Solving 2 + cos2x = 3cosx: 0<x<2pi

[Karma]

The question is solve $$2 + cos2x=3cosx$$ for 0<- X <-2pi greater/equal to zero and less than or equal to 2pi.

My solution
$$2+cos2x=3cosx$$
$$2+cosx^2-sin^2=3cosx$$
$$2+cosx^2-(1-cosx^2)=3cosx$$
$$2+2cosx^2-1-3cosx=0$$
$$2cos^2-3cosx+1=0$$

Factoring
$$2x^2-3x+1=0$$
$$(2x-1)(x-1)=0$$
$$x=1 or x=1/2$$

solving for cos i get
$$cos(x)=1 --> x=0$$
$$cos(x)=1/2 -->x= pi/3 or 5pi/3$$

Did i do this Right?

 

[Hurkyl]

What about 2pi?


You have the right idea; I will complain that you used the same letter x for multiple things, though. The x in

2x² - 3 x + 1 = 0

is not the same as the x in

2 + cos 2x = 3 cos x.

You really should introduce a new variable when you do something like that, and you ought to indicate how it relates to the old variables. e.g.

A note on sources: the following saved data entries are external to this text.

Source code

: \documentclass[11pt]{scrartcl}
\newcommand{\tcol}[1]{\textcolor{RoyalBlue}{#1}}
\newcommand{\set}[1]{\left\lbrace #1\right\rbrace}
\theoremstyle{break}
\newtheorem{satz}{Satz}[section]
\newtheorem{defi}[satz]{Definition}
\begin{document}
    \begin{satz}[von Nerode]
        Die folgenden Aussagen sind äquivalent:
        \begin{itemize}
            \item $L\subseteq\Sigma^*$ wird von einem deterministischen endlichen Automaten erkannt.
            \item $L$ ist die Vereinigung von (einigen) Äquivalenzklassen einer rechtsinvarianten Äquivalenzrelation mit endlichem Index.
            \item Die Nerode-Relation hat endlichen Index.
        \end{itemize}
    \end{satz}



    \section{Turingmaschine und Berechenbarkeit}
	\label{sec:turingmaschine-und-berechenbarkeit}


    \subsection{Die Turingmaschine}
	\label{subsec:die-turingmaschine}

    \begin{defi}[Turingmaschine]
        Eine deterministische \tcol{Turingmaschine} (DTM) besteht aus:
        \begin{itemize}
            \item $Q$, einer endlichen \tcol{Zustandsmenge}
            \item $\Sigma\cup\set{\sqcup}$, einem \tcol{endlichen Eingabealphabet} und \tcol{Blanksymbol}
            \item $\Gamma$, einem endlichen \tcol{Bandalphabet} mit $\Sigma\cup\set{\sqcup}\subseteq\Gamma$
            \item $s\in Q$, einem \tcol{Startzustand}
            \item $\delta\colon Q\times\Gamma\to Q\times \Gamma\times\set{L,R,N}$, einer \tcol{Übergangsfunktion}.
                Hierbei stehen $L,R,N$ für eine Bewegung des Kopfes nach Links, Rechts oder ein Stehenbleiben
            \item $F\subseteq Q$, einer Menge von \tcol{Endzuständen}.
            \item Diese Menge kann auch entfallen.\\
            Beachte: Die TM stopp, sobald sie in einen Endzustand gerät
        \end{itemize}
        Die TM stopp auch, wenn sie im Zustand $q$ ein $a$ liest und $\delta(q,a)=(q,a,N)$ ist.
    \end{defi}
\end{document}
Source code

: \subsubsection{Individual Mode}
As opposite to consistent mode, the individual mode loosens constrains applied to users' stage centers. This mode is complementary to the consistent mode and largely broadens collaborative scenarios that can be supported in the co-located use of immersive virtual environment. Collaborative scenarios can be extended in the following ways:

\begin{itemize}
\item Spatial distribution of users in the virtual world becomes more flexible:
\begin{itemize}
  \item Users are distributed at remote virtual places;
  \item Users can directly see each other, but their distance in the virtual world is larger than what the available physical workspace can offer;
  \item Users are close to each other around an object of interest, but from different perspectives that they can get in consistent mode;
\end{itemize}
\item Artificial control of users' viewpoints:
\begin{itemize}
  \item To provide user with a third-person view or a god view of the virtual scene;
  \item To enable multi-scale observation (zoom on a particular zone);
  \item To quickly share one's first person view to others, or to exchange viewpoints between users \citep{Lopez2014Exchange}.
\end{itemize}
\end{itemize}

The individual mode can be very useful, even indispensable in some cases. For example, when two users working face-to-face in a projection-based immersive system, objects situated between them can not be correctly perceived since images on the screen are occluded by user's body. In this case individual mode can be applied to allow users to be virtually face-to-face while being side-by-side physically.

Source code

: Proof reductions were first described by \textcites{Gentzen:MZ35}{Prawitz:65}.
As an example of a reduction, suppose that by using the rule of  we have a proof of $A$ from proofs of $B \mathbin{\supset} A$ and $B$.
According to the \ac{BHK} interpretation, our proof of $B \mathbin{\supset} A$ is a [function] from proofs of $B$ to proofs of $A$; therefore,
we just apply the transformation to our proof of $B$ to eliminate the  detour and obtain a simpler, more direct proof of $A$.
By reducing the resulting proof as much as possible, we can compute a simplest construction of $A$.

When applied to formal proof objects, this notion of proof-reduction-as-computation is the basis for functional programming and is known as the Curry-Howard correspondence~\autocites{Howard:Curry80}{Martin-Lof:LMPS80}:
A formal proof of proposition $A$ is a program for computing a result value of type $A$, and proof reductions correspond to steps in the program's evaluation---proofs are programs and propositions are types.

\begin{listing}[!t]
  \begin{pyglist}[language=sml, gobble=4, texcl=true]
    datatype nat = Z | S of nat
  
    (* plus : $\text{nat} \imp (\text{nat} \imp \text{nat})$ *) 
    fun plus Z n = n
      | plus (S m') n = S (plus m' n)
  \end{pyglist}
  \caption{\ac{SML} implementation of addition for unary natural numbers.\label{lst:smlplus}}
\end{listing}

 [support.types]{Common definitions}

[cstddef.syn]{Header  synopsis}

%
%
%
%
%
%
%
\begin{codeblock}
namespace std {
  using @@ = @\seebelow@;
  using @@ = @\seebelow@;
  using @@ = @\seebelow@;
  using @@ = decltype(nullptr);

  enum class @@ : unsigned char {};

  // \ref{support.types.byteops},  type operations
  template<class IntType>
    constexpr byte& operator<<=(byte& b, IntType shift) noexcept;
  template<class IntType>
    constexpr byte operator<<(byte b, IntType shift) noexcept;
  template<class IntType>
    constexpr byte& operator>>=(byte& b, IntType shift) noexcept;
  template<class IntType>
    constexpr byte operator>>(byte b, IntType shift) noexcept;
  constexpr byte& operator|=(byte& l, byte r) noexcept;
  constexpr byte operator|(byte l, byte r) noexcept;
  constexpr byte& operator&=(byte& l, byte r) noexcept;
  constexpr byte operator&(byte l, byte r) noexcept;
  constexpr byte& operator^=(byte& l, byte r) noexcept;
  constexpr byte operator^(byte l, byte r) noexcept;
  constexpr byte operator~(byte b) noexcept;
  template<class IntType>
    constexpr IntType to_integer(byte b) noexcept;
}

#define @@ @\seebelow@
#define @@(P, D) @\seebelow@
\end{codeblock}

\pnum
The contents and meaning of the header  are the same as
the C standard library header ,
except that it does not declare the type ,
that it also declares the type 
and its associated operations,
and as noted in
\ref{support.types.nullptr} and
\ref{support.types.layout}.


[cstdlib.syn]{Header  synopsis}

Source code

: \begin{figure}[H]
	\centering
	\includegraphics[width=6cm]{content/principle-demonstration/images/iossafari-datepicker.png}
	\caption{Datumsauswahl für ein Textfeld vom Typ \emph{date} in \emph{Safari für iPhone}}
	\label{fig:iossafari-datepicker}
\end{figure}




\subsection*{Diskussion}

Let y = cos x. Then, 2y² - 3 y + 1 = 0, ...



And you are missing one step (which is unfortunately missed a lot) -- now that you have some candidate solutions, you need to either plug them back into the original equation to see if they really are solutions, or you need to argue that all of your work is reversible.

If it's patently obvious you've used only reversible steps, then it's okay to skip this last one -- but otherwise you should do it.